THE STATE OF SOUTH CAROLINA
In The Court of Appeals

The State,        Respondent,

v.

Gerald Vincent Williams        Appellant.


Appeal From Chester County
Paul E. Short, Jr., Circuit Court Judge


Unpublished Opinion No.  2003-UP-303
Submitted February 20, 2003 – Filed May 1, 2003 


VACATED


Assistant Appellate Defender Tara S. Taggart, of Columbia; for Appellant.

Deputy Director for Legal Services Teresa A. Knox; Legal Counsel Tommy Evans, Jr.; Legal Counsel J. Benjamin Aplin, of Columbia; for Respondent.

PER CURIAM:  Gerald Vincent Williams appeals the decision of the circuit court denying his pro se motion for relief from judgment under Rule 60(a), SCRCP.  Williams insists the South Carolina Department of Probation, Parole and Pardon Services improperly revoked his parole eligibility.  Williams contends the trial judge erred in declining to clarify which version of S.C. Code Ann. § 44-53-370 he was sentenced under.

After a thorough review of the record and Williams’ pro se brief, we dismiss Williams’ appeal and vacate [1] the judgment of the circuit court pursuant to Rule 220(b)(2), SCACR, and the following authorities:  Lee v.
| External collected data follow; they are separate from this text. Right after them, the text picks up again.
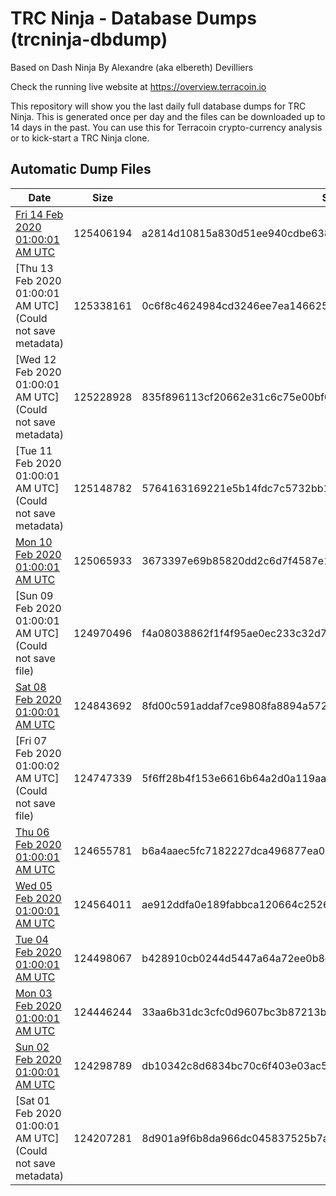 # TRC Ninja - Database Dumps (trcninja-dbdump)
Based on Dash Ninja By Alexandre (aka elbereth) Devilliers

Check the running live website at https://overview.terracoin.io

This repository will show you the last daily full database dumps for TRC Ninja. This is generated once per day and the files can be downloaded up to 14 days in the past.
You can use this for Terracoin crypto-currency analysis or to kick-start a TRC Ninja clone.


## Automatic Dump Files
| Date | Size | SHA256 |
|--|--|--|
| [Fri 14 Feb 2020 01:00:01 AM UTC]() | 125406194 | a2814d10815a830d51ee940cdbe638f7e4857006cde047e32345927a0ec2aab1 | 
| [Thu 13 Feb 2020 01:00:01 AM UTC](Could not save metadata) | 125338161 | 0c6f8c4624984cd3246ee7ea14662580f68c331d438fcea8ee6e5d5ee854857e | 
| [Wed 12 Feb 2020 01:00:01 AM UTC](Could not save metadata) | 125228928 | 835f896113cf20662e31c6c75e00bf06227a9ba76df42f016ef81bff47f0ec58 | 
| [Tue 11 Feb 2020 01:00:01 AM UTC](Could not save metadata) | 125148782 | 5764163169221e5b14fdc7c5732bb1e2ae2a1c76d22c06ba80d6aa21194c8fcf | 
| [Mon 10 Feb 2020 01:00:01 AM UTC]() | 125065933 | 3673397e69b85820dd2c6d7f4587e1de8ec609311f325a8110c5a08865304956 | 
| [Sun 09 Feb 2020 01:00:01 AM UTC](Could not save file) | 124970496 | f4a08038862f1f4f95ae0ec233c32d711fc9a3f3a3eaf0755792cd365b628d36 | 
| [Sat 08 Feb 2020 01:00:01 AM UTC]() | 124843692 | 8fd00c591addaf7ce9808fa8894a5722315ab99063c8f6e53571053dcbfbcf50 | 
| [Fri 07 Feb 2020 01:00:02 AM UTC](Could not save file) | 124747339 | 5f6ff28b4f153e6616b64a2d0a119aabad5545e63646b8f70caf7558724ef7ff | 
| [Thu 06 Feb 2020 01:00:01 AM UTC](https://transfer.sh/dESKH/trcninja-dbdump-20200206010001.tar.bz2) | 124655781 | b6a4aaec5fc7182227dca496877ea00dacb22f3bb179ca75e53221d7a7732e05 | 
| [Wed 05 Feb 2020 01:00:01 AM UTC]() | 124564011 | ae912ddfa0e189fabbca120664c252657f1179377848d75f7596011e163089b6 | 
| [Tue 04 Feb 2020 01:00:01 AM UTC]() | 124498067 | b428910cb0244d5447a64a72ee0b8c1a563ffc9a907b7cddd2f110b01c1397d4 | 
| [Mon 03 Feb 2020 01:00:01 AM UTC]() | 124446244 | 33aa6b31dc3cfc0d9607bc3b87213b6d89b0256309d45073f4fb567f8cc5ea8b | 
| [Sun 02 Feb 2020 01:00:01 AM UTC](https://transfer.sh/j0BKn/trcninja-dbdump-20200202010001.tar.bz2) | 124298789 | db10342c8d6834bc70c6f403e03ac5c1fb38c205a1ff388730cfb29030112966 | 
| [Sat 01 Feb 2020 01:00:01 AM UTC](Could not save metadata) | 124207281 | 8d901a9f6b8da966dc045837525b7a0c88cc2b4e6c15c8325d96816afe135ae9 |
Thermal Engineering Corp., 352 S.C. 81, 572 S.E.2d 298 (Ct. App. 2002), Rule 60(a), SCRCP (“Rule 60(a), SCRCP provides ‘[c]lerical mistakes in judgments, orders or other parts of the record and errors therein arising from oversight or omission may be corrected by the court at any time of its own initiative or on the motion of any party and after such notice, if any, as the court orders.’”);  Michel v. Michel, 289 S.C. 187, 345 S.E.2d 730 (Ct. App. 1986) (citing Black’s Law Dictionary 252 (6th ed. 1990)) (“Generally a clerical error is defined as a mistake in writing or copying.  As applied to judgments and decrees, it is a mistake or omission by a clerk, counsel, judge or printer which is not the result of exercise of judicial function.  While a court may correct mistakes or clerical errors in its own process to make it conform to the record, it cannot change the scope of the judgment.”). [2]

VACATED.

HEARN, C.J., CURETON and GOOLSBY, JJ., concur.


[1] We decide this case without oral argument pursuant to rule 215, SCACR.

[2] Following the DPPPS’s determination that Williams was ineligible for parole under 1990 Act No. 694 § 17 as applied to S.C. Code Ann. § 44-53-370(e), Williams then had the same right to review as the inmate in Al-Shabazz v. State, 338 S.C. 354, 527 S.E.2d 742 (1999).  In Al-Shabazz, the Court outlined the nature of the review available to inmates raising non-collateral issues that implicate liberty interests; these procedures apply equally to inmates affected by final decisions of the DPPPS that affect the permanent denial of parole eligibility.  See Furtick v. South Carolina Department of Probation, Parole, and Pardon Services, Op. No. 25581 (S.C. Sup. Ct. filed Jan. 13, 2003) (Shearouse Adv. Sh. No. 14 at 73).